* Task to complete
Return all lines from the entries below in which the word "электрического" is present.

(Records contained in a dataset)
╭──

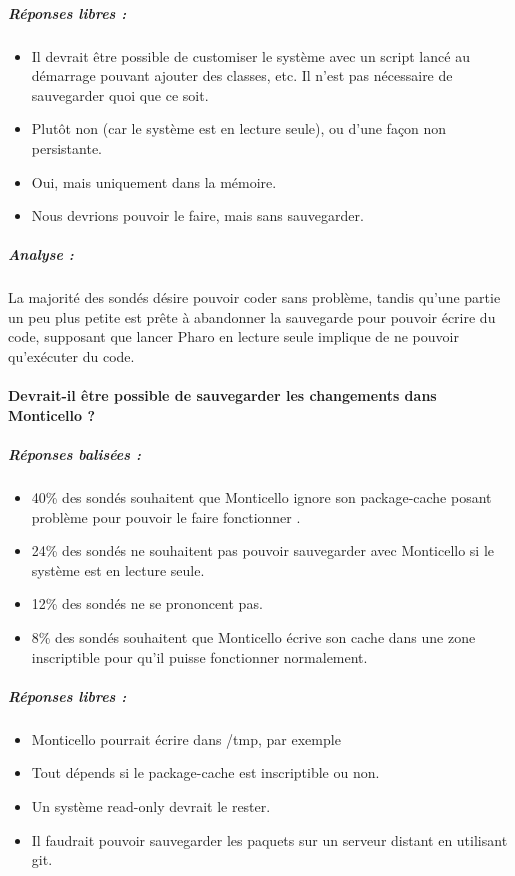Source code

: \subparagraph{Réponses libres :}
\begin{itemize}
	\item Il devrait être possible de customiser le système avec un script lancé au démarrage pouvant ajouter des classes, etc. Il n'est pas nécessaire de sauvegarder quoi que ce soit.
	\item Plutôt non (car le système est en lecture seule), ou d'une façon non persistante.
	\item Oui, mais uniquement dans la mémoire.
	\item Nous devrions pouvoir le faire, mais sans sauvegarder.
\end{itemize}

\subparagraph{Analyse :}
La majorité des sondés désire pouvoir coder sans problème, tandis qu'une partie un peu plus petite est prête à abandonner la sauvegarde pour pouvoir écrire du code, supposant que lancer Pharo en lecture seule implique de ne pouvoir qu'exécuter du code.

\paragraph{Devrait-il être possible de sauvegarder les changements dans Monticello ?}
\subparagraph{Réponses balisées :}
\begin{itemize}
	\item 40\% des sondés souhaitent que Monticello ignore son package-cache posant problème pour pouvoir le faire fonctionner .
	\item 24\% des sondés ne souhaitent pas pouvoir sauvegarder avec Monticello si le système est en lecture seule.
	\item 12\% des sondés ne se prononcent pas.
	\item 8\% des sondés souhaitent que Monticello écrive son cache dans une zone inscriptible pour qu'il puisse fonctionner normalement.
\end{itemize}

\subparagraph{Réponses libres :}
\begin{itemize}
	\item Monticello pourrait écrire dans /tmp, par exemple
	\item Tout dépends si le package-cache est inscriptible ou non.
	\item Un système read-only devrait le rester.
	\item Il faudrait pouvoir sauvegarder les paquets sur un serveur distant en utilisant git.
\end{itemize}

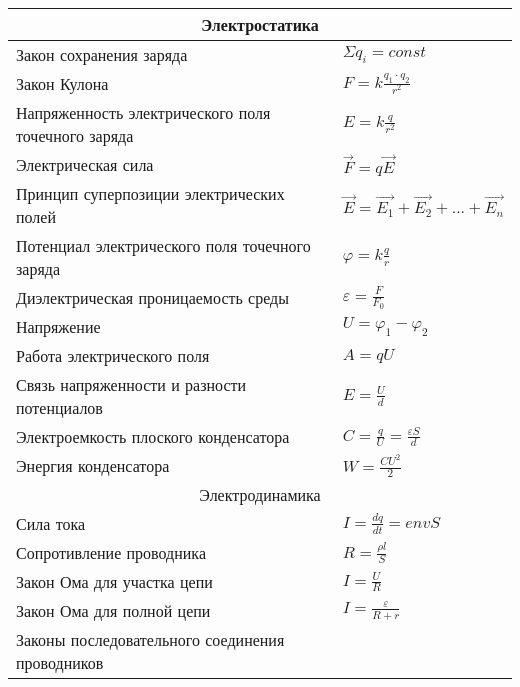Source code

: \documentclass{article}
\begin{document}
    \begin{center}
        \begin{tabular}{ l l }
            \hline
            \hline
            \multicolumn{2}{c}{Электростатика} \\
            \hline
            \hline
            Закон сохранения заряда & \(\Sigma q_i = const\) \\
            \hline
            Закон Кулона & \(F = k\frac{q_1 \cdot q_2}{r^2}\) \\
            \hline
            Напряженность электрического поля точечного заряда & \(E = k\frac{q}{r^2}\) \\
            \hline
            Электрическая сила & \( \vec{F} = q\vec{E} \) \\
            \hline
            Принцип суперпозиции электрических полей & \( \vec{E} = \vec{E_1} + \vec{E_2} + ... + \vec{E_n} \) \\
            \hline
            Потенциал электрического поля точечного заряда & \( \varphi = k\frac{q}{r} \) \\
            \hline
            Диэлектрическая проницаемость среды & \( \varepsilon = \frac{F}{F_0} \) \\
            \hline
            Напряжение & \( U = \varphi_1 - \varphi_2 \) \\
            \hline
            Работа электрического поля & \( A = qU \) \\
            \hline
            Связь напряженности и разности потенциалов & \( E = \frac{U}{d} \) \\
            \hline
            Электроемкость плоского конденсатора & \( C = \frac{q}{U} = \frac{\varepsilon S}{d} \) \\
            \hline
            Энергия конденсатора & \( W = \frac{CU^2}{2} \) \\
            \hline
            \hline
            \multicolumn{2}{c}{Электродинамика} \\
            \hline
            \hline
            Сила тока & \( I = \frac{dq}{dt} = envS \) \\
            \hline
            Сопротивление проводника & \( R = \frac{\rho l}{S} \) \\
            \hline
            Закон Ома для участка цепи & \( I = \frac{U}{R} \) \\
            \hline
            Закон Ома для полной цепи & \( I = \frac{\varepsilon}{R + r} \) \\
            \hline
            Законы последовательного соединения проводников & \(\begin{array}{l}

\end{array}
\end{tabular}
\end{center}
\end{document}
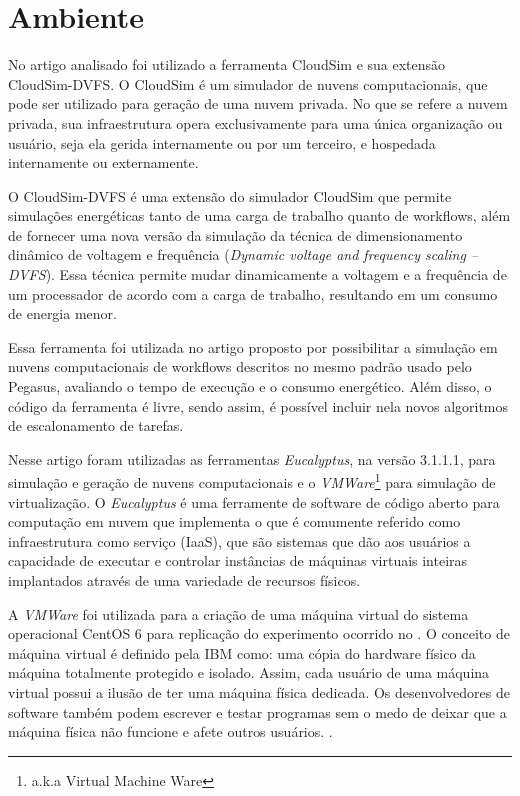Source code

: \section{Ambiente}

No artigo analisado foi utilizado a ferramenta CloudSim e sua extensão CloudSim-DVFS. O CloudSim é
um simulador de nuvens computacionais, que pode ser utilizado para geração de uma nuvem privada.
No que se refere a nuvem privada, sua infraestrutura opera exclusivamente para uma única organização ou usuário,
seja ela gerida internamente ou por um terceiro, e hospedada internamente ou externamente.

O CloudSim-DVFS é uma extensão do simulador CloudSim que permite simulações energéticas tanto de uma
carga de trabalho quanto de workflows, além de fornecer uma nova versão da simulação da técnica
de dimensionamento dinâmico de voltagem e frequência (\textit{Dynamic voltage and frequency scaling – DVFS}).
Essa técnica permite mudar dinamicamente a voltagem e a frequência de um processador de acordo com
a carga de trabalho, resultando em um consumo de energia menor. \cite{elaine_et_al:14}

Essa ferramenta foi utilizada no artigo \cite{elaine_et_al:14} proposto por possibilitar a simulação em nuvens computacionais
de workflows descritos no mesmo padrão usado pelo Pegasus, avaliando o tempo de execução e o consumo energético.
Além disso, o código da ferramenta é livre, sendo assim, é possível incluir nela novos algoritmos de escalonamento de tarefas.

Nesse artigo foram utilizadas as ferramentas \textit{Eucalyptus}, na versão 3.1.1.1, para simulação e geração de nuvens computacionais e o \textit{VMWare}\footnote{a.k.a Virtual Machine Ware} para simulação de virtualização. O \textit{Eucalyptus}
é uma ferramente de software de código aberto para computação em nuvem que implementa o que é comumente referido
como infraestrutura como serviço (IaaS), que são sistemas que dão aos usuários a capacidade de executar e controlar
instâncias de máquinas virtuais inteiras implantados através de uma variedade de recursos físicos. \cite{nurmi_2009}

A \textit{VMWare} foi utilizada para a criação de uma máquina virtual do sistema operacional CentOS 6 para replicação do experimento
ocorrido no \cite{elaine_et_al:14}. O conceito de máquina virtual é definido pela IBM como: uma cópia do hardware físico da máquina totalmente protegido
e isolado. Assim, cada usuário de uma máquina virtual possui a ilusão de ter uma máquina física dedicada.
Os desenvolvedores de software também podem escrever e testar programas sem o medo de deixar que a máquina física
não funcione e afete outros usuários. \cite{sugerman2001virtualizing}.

╰──
╭──

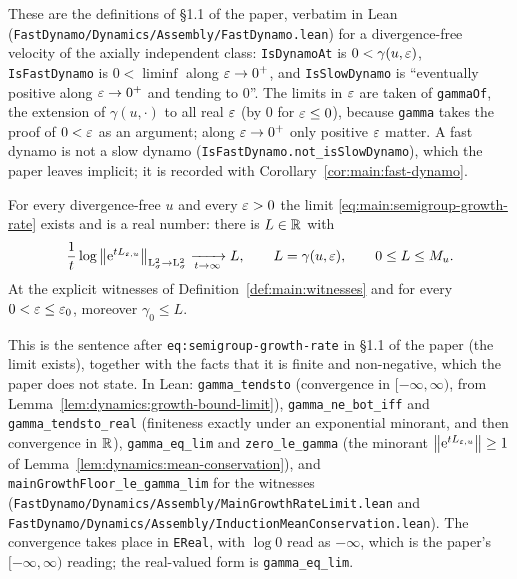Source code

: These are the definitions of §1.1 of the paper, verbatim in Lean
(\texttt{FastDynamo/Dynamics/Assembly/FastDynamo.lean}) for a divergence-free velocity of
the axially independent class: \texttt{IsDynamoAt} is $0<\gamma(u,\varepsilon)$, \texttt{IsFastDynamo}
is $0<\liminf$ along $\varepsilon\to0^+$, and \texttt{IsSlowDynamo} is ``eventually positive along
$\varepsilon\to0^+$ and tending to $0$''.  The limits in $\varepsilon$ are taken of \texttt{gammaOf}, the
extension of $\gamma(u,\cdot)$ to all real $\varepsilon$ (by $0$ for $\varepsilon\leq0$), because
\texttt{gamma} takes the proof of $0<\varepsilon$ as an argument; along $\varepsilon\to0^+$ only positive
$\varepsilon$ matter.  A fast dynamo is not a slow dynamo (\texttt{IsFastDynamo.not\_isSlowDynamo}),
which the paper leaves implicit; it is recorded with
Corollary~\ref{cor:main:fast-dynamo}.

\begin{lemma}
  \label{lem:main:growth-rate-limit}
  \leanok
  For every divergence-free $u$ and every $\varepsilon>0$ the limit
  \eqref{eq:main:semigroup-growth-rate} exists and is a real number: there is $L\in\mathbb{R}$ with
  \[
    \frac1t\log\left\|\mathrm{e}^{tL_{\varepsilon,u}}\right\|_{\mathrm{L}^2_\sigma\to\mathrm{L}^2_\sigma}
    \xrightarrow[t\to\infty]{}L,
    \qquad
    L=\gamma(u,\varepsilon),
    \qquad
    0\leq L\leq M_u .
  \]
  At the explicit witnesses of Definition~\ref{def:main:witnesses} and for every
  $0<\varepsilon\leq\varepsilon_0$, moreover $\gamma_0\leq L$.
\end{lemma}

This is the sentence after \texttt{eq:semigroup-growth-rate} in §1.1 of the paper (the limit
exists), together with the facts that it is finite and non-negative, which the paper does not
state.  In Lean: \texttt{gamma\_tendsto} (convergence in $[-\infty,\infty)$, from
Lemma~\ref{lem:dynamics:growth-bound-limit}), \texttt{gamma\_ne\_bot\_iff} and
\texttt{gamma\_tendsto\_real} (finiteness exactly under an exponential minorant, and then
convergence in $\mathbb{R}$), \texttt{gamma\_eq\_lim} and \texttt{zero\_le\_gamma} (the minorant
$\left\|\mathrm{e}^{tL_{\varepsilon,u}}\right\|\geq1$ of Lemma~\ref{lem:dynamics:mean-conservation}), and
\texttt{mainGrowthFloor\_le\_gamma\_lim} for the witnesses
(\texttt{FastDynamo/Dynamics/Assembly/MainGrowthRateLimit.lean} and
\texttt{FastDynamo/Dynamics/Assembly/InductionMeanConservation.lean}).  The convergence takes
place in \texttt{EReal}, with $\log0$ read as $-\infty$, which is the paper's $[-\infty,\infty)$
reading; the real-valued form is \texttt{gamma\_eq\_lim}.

╰──

* Final answer
            Напряженность электрического поля точечного заряда & \(E = k\frac{q}{r^2}\) \\
            Потенциал электрического поля точечного заряда & \( \varphi = k\frac{q}{r} \) \\
            Работа электрического поля & \( A = qU \) \\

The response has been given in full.